All with the goal of shaping decisions being made about you, without you.

The conversations that happen about your career, when you’re not in the room.

Sound familiar?

If you’ve read any other posts on this blog, you know I write about two main ideas:

  1. Buyers (not sellers) close deals when sales reps aren’t in the room.
  2. Sales is about creating champions, and crafting internal communications.

Which means managing up isn’t about acquiring a whole separate set of skills.

It’s about repurposing the same skills high-performing reps use to generate revenue (meritocracy), to navigate your own organization (bureaucracy).

If you can help your buyers navigate the complexity of their company, to shape the outcome of a major purchasing decision, it’s time to put these same strategies to work for yourself.

Here’s how.

1/ Write out your pipeline updates in narrative form.

If you don’t create the narrative, someone else will. When this happens, it’s far more challenging to shift an existing narrative someone that else created.

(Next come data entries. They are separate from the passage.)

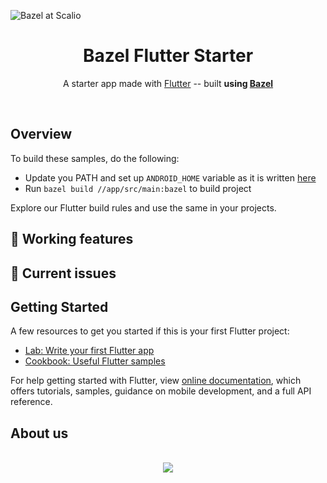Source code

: ![Bazel at Scalio](https://raw.githubusercontent.com/scalio/bazel-status/master/assets/scalio-bf.svg?sanitize=true)

<h1 align="center">Bazel Flutter Starter</h1>

<p align="center">
  A starter app made with <a href="https://flutter.dev/">Flutter</a> -- built <b>using <a href="https://bazel.build/">Bazel</a></b>
</p>

&nbsp;
## Overview

To build these samples, do the following:

* Update you PATH and set up `ANDROID_HOME` variable as it is written [here](https://docs.bazel.build/versions/master/tutorial/android-app.html#integrate-with-the-android-sdk)
* Run `bazel build //app/src/main:bazel` to build project

Explore our Flutter build rules and use the same in your projects.

## 💚 Working features 


## 🔴 Current issues


## Getting Started

A few resources to get you started if this is your first Flutter project:

- [Lab: Write your first Flutter app](https://flutter.dev/docs/get-started/codelab)
- [Cookbook: Useful Flutter samples](https://flutter.dev/docs/cookbook)

For help getting started with Flutter, view
[online documentation](https://flutter.dev/docs), which offers tutorials,
samples, guidance on mobile development, and a full API reference.


## About us
<p align="center">
    <br/>
    <a href="https://scal.io/">
        <img src="https://raw.githubusercontent.com/scalio/bazel-status/master/assets/scalio-logo.svg?sanitize=true" />
    </a>
    <br/>
</p>

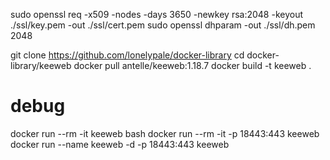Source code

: sudo openssl req -x509 -nodes -days 3650 -newkey rsa:2048 -keyout ./ssl/key.pem -out ./ssl/cert.pem
sudo openssl dhparam -out ./ssl/dh.pem 2048

git clone https://github.com/lonelypale/docker-library
cd docker-library/keeweb
docker pull antelle/keeweb:1.18.7
docker build -t keeweb .

# debug
docker run --rm -it keeweb bash
docker run --rm -it -p 18443:443 keeweb
docker run --name keeweb -d -p 18443:443 keeweb


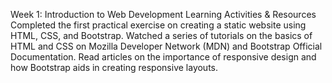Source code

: Week 1: Introduction to Web Development
Learning Activities & Resources
Completed the first practical exercise on creating a static website using HTML, CSS, and Bootstrap.
Watched a series of tutorials on the basics of HTML and CSS on Mozilla Developer Network (MDN) and Bootstrap Official Documentation.
Read articles on the importance of responsive design and how Bootstrap aids in creating responsive layouts.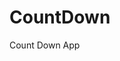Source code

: # CountDown
 Count Down App
     
            
                                                          
                                                                          
                                                                        
                                                                  
                                                      
                                     
                      
                   
    
 
   
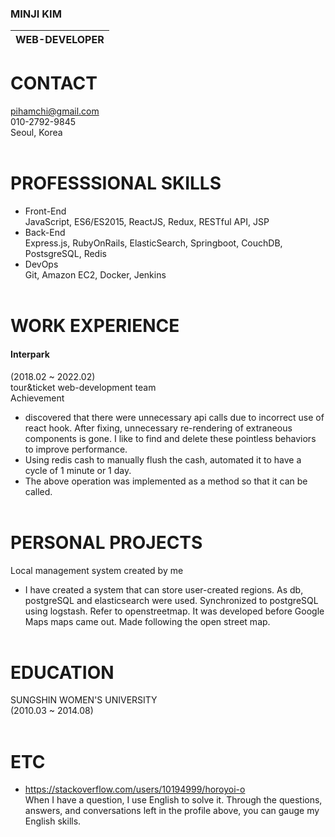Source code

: ### MINJI KIM

| WEB-DEVELOPER |
|---------------|

# CONTACT
pihamchi@gmail.com\
010-2792-9845\
Seoul, Korea
\
&nbsp;
# PROFESSSIONAL SKILLS
- Front-End\
JavaScript, ES6/ES2015, ReactJS, Redux, RESTful API, JSP
- Back-End\
Express.js, RubyOnRails, ElasticSearch, Springboot, CouchDB, PostsgreSQL, Redis
- DevOps\
Git, Amazon EC2, Docker, Jenkins 
\
&nbsp;
# WORK EXPERIENCE
#### Interpark
(2018.02 ~ 2022.02) \
tour&ticket web-development team  \
Achievement
- discovered that there were unnecessary api calls due to incorrect use of react hook. After fixing, unnecessary re-rendering of extraneous components is gone. I like to find and delete these pointless behaviors to improve performance.
- Using redis cash to manually flush the cash, automated it to have a cycle of 1 minute or 1 day.
- The above operation was implemented as a method so that it can be called.
\
&nbsp;
# PERSONAL PROJECTS
Local management system created by me
- I have created a system that can store user-created regions. As db, postgreSQL and elasticsearch were used. Synchronized to postgreSQL using logstash. Refer to openstreetmap. It was developed before Google Maps maps came out. Made following the open street map.
\
&nbsp;
# EDUCATION
SUNGSHIN WOMEN'S UNIVERSITY\
(2010.03 ~ 2014.08)
\
&nbsp;
# ETC
- https://stackoverflow.com/users/10194999/horoyoi-o \
When I have a question, I use English to solve it. Through the questions, answers, and conversations left in the profile above, you can gauge my English skills.
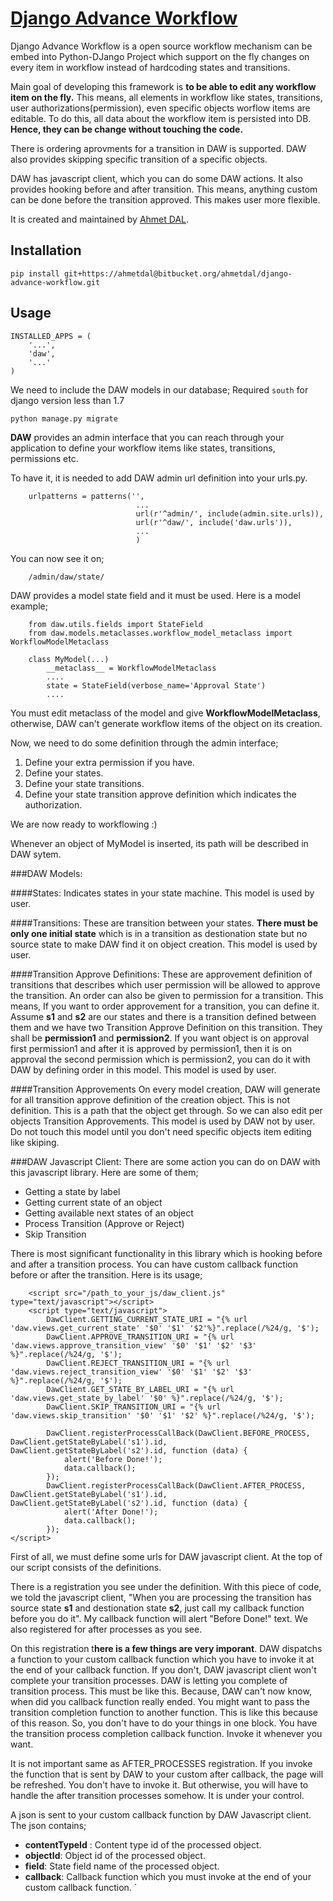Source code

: # [Django Advance Workflow](https://bitbucket.org/ahmetdal/django-advance-workflow/)
Django Advance Workflow is a open source workflow mechanism can be embed into Python-DJango Project which support on the fly changes on every item in workflow instead of hardcoding states and transitions.

Main goal of developing this framework is **to be able to edit any workflow item on the fly.** This means, all elements in workflow like states, transitions, user authorizations(permission), even specific objects worflow items are editable. To do this, all data about the workflow item is persisted into DB. **Hence, they can be change without touching the code.**

There is ordering aprovments for a transition in DAW is supported. DAW also provides skipping specific transition of a specific objects.

DAW has javascript client, which you can do some DAW actions. It also provides hooking before and after transition. This means, anything custom can be done before the transition approved. This makes user more flexible.

It is created and maintained by [Ahmet DAL](https://twitter.com/ceahmetdal).

## Installation
`pip install git+https://ahmetdal@bitbucket.org/ahmetdal/django-advance-workflow.git`

## Usage
	INSTALLED_APPS = (
	    '...',
	    'daw',
	    '...'
	)
We need to include the DAW models in our database;
Required `south` for django version less than 1.7
 
	python manage.py migrate	
	
**DAW** provides an admin interface that you can reach through your application to define your workflow items like states, transitions, permissions etc. 

To have it, it is needed to add DAW admin url definition into your urls.py.

		
		urlpatterns = patterns('',
								... 
								url(r'^admin/', include(admin.site.urls)),
								url(r'^daw/', include('daw.urls')),
								...
								)	

You can now see it on;

		/admin/daw/state/
		

DAW provides a model state field and it must be used. Here is a model example;

		from daw.utils.fields import StateField
		from daw.models.metaclasses.workflow_model_metaclass import WorkflowModelMetaclass
		
		class MyModel(...)
			__metaclass__ = WorkflowModelMetaclass
			....
			state = StateField(verbose_name='Approval State')
			....

You must edit metaclass of the model and give **WorkflowModelMetaclass**, otherwise, DAW can't generate workflow items of the object on its creation.

Now, we need to do some definition through the admin interface;

1. Define your extra permission if you have.
2. Define your states.
3. Define your state transitions.
4. Define your state transition approve definition which indicates the authorization.

We are now ready to workflowing :)

Whenever an object of MyModel is inserted, its path will be described in DAW sytem.

###DAW Models:

####States: 
Indicates states in your state machine. This model is used by user.

####Transitions: 
These are transition between your states. **There must be only one initial state** which is in a transition as destionation state but no source state to make DAW find it on object creation. This model is used by user.

####Transition Approve Definitions: 
These are approvement definition of transitions that describes which user permission will be allowed to approve the transition. An order can also be given to permission for a transition. This means, If you want to order approvement for a transition, you can define it. Assume **s1** and **s2** are our states and there is a transition defined between them and we have two Transition Approve Definition on this transition. They shall be **permission1** and **permission2**. If you want object is on approval first permission1 and after it is approved by permission1, then it is on approval the second permission which is permission2, you can do it with DAW by defining order in this model. This model is used by user.

####Transition Approvements
On every model creation, DAW will generate for all transition approve definition of the creation object. This is not definition. This is a path that the object get through. So we can also edit per objects Transition Approvements. This model is used by DAW not by user. Do not touch this model until you don't need specific objects item editing like skiping.


###DAW Javascript Client:
There are some action you can do on DAW with this javascript library. Here are some of them;
* Getting a state by label
* Getting current state of an object
* Getting available next states of an object
* Process Transition (Approve or Reject)
* Skip Transition

There is most significant functionality in this library which is hooking before and after a transition process. You can have custom callback function before or after the transition. Here is its usage;

		<script src="/path_to_your_js/daw_client.js" type="text/javascript"></script>
	    <script type="text/javascript">
	        DawClient.GETTING_CURRENT_STATE_URI = "{% url 'daw.views.get_current_state' '$0' '$1' '$2'%}".replace(/%24/g, '$');
	        DawClient.APPROVE_TRANSITION_URI = "{% url 'daw.views.approve_transition_view' '$0' '$1' '$2' '$3' %}".replace(/%24/g, '$');
	        DawClient.REJECT_TRANSITION_URI = "{% url 'daw.views.reject_transition_view' '$0' '$1' '$2' '$3' %}".replace(/%24/g, '$');
	        DawClient.GET_STATE_BY_LABEL_URI = "{% url 'daw.views.get_state_by_label' '$0' %}".replace(/%24/g, '$');
	        DawClient.SKIP_TRANSITION_URI = "{% url 'daw.views.skip_transition' '$0' '$1' '$2' %}".replace(/%24/g, '$');

	        DawClient.registerProcessCallBack(DawClient.BEFORE_PROCESS, DawClient.getStateByLabel('s1').id, DawClient.getStateByLabel('s2').id, function (data) {
	            alert('Before Done!');
	            data.callback();
	        });
	        DawClient.registerProcessCallBack(DawClient.AFTER_PROCESS, DawClient.getStateByLabel('s1').id, DawClient.getStateByLabel('s2').id, function (data) {
	            alert('After Done!');
	            data.callback();
	        });
    </script>

First of all, we must define some urls for DAW javascript client. At the top of our script consists of the definitions.

There is a registration you see under the definition. With this piece of code, we told the javascript client, "When you are processing the transition has source state **s1** and destionation state **s2**, just call my callback function before you do it". My callback function will alert "Before Done!" text. We also registered for after processes as you see. 

On this registration t**here is a few things are very imporant**. DAW dispatchs a function to your custom callback function which you have to invoke it at the end of your callback function. If you don't, DAW javascript client won't complete your transition processes. DAW is letting you complete of transition process. This must be like this. Because, DAW can't now know, when did you callback function really ended. You might want to pass the transition completion function to another function. This is like this because of this reason. So, you don't have to do your things in one block. You have the transition process completion callback function. Invoke it whenever you want. 

It is not important same as AFTER_PROCESSES registration. If you invoke the function that is sent by DAW to your custom after callback, the page will be refreshed. You don't have to invoke it. But otherwise, you will have to handle the after transition processes somehow. It is under your control.

A json is sent to your custom callback function by DAW Javascript client. The json contains;

*	**contentTypeId** :		Content type id of the processed object.
*	**objectId**:				Object id of the processed object.
* 	**field**:				State field name of the processed object.
*  **callback**:				Callback function which you must invoke at the end of your custom callback function.
`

Start by sending out a weekly pipeline update to your direct manager. Share it in a consistent format, that’s easy for them to forward on when needed.

Here’s a framework you can build from:

2/ Talk in terms of scenarios and dependencies.

Nothing kills your reputation more quickly than deal slippage. Consistently calling your shot… only to miss the mark. Time after time.

So instead of saying, “I’ll close $X” this quarter,” the framework above uses three scenarios:

  • Worst Case. What you’re proactively defending against. Label specific risks here.
  • Base Case. This is your most likely scenario, contingent on a few reasonable assumptions.
  • Best Case. Your 20 revenue if a few, major deals or wild card assumptions come through.

3/ Surface bad news early and often.

I like Charles Muhlbauer’s saying, “Bad news can’t wait.”

This is one of the most common, yet costly, mistakes I see young sellers make. They “shield” their manager from bad news. Which robs managers of the decision to either:

  • Intervene and do something about the bad news.
  • Get ahead of it by sharing with others.
  • Save it for later.

Let your manager make that call. Don’t make it for them.

4/ Focus your 1:1 time on “high-leverage” requests.

If you’ve been doing all of the above, now, your typical 1:1 agenda is freed up.

You’ve moved past the routine items, and can focus on higher-quality conversations like:

  • New project ideas you’d like to own and run with.
  • Requests for more/new/different resources.
  • Key account strategies.

By the way, you should use some type of shared doc to track commitments from these conversations, and your progress against them.

If a past commitment is important enough, but wasn’t completed by your manager on time, use some of your 1:1 time for it. Just say:

I know you have a lot on your plate, and I feel like < commitment > is important enough that it’s worth taking 5 minutes to do it together, now.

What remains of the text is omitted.